Exercise objective ▸
Please transcribe exactly, and only, the lines of the data below between the line holding "- Install Node.js" and the line holding "- Clone the", inclusive.

Top of Source data

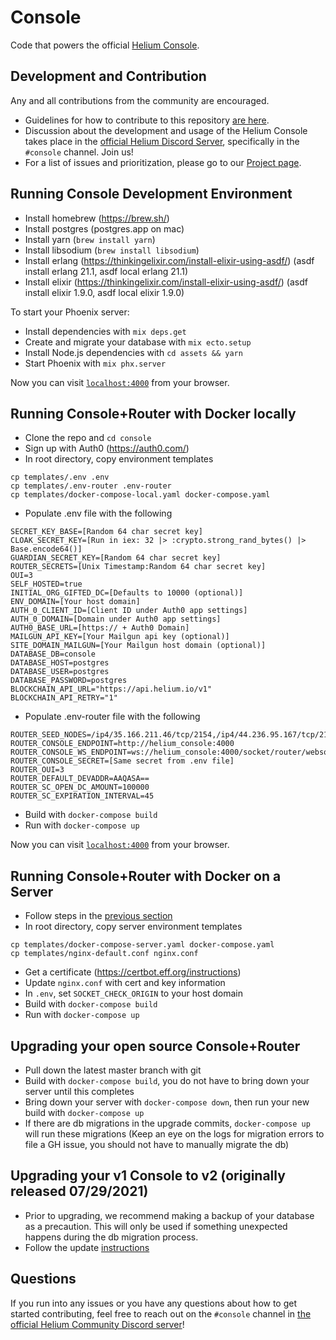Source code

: # Console

Code that powers the official [Helium Console](https://console.helium.com/).

## Development and Contribution

Any and all contributions from the community are encouraged.

- Guidelines for how to contribute to this repository [are here](https://github.com/helium/console/blob/master/CONTRIBUTING.md).
- Discussion about the development and usage of the Helium Console takes place in the [official Helium Discord Server](https://discord.gg/helium), specifically in the `#console` channel. Join us!
- For a list of issues and prioritization, please go to our [Project page](https://github.com/orgs/helium/projects/15).

## Running Console Development Environment

- Install homebrew (https://brew.sh/)
- Install postgres (postgres.app on mac)
- Install yarn (`brew install yarn`)
- Install libsodium (`brew install libsodium`)
- Install erlang (https://thinkingelixir.com/install-elixir-using-asdf/) (asdf install erlang 21.1, asdf local erlang 21.1)
- Install elixir (https://thinkingelixir.com/install-elixir-using-asdf/) (asdf install elixir 1.9.0, asdf local elixir 1.9.0)

To start your Phoenix server:

- Install dependencies with `mix deps.get`
- Create and migrate your database with `mix ecto.setup`
- Install Node.js dependencies with `cd assets && yarn`
- Start Phoenix with `mix phx.server`

Now you can visit [`localhost:4000`](http://localhost:4000) from your browser.

## Running Console+Router with Docker locally

- Clone the repo and `cd console`
- Sign up with Auth0 (https://auth0.com/)
- In root directory, copy environment templates

```
cp templates/.env .env
cp templates/.env-router .env-router
cp templates/docker-compose-local.yaml docker-compose.yaml
```

- Populate .env file with the following

```
SECRET_KEY_BASE=[Random 64 char secret key]
CLOAK_SECRET_KEY=[Run in iex: 32 |> :crypto.strong_rand_bytes() |> Base.encode64()]
GUARDIAN_SECRET_KEY=[Random 64 char secret key]
ROUTER_SECRETS=[Unix Timestamp:Random 64 char secret key]
OUI=3
SELF_HOSTED=true
INITIAL_ORG_GIFTED_DC=[Defaults to 10000 (optional)]
ENV_DOMAIN=[Your host domain]
AUTH_0_CLIENT_ID=[Client ID under Auth0 app settings]
AUTH_0_DOMAIN=[Domain under Auth0 app settings]
AUTH0_BASE_URL=[https:// + Auth0 Domain]
MAILGUN_API_KEY=[Your Mailgun api key (optional)]
SITE_DOMAIN_MAILGUN=[Your Mailgun host domain (optional)]
DATABASE_DB=console
DATABASE_HOST=postgres
DATABASE_USER=postgres
DATABASE_PASSWORD=postgres
BLOCKCHAIN_API_URL="https://api.helium.io/v1"
BLOCKCHAIN_API_RETRY="1"
```

- Populate .env-router file with the following

```
ROUTER_SEED_NODES=/ip4/35.166.211.46/tcp/2154,/ip4/44.236.95.167/tcp/2154
ROUTER_CONSOLE_ENDPOINT=http://helium_console:4000
ROUTER_CONSOLE_WS_ENDPOINT=ws://helium_console:4000/socket/router/websocket
ROUTER_CONSOLE_SECRET=[Same secret from .env file]
ROUTER_OUI=3
ROUTER_DEFAULT_DEVADDR=AAQASA==
ROUTER_SC_OPEN_DC_AMOUNT=100000
ROUTER_SC_EXPIRATION_INTERVAL=45
```

- Build with `docker-compose build`
- Run with `docker-compose up`

Now you can visit [`localhost:4000`](http://localhost:4000) from your browser.

## Running Console+Router with Docker on a Server

- Follow steps in the [previous section](#running-console+router-with-docker)
- In root directory, copy server environment templates

```
cp templates/docker-compose-server.yaml docker-compose.yaml
cp templates/nginx-default.conf nginx.conf
```

- Get a certificate (https://certbot.eff.org/instructions)
- Update `nginx.conf` with cert and key information
- In `.env`, set `SOCKET_CHECK_ORIGIN` to your host domain
- Build with `docker-compose build`
- Run with `docker-compose up`

## Upgrading your open source Console+Router

- Pull down the latest master branch with git
- Build with `docker-compose build`, you do not have to bring down your server until this completes
- Bring down your server with `docker-compose down`, then run your new build with `docker-compose up`
- If there are db migrations in the upgrade commits, `docker-compose up` will run these migrations (Keep an eye on the logs for migration errors to file a GH issue, you should not have to manually migrate the db)

## Upgrading your v1 Console to v2 (originally released 07/29/2021)

- Prior to upgrading, we recommend making a backup of your database as a precaution. This will only be used if something unexpected happens during the db migration process.
- Follow the update [instructions](https://github.com/helium/console/releases/tag/2021.07.29)

## Questions

If you run into any issues or you have any questions about how to get started contributing, feel free to reach out on the `#console` channel in [the official Helium Community Discord server](http://discord.gg/helium)!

Bottom of Source data

Solution ▸
- Install Node.js dependencies with `cd assets && yarn`
- Start Phoenix with `mix phx.server`

Now you can visit [`localhost:4000`](http://localhost:4000) from your browser.

## Running Console+Router with Docker locally

- Clone the repo and `cd console`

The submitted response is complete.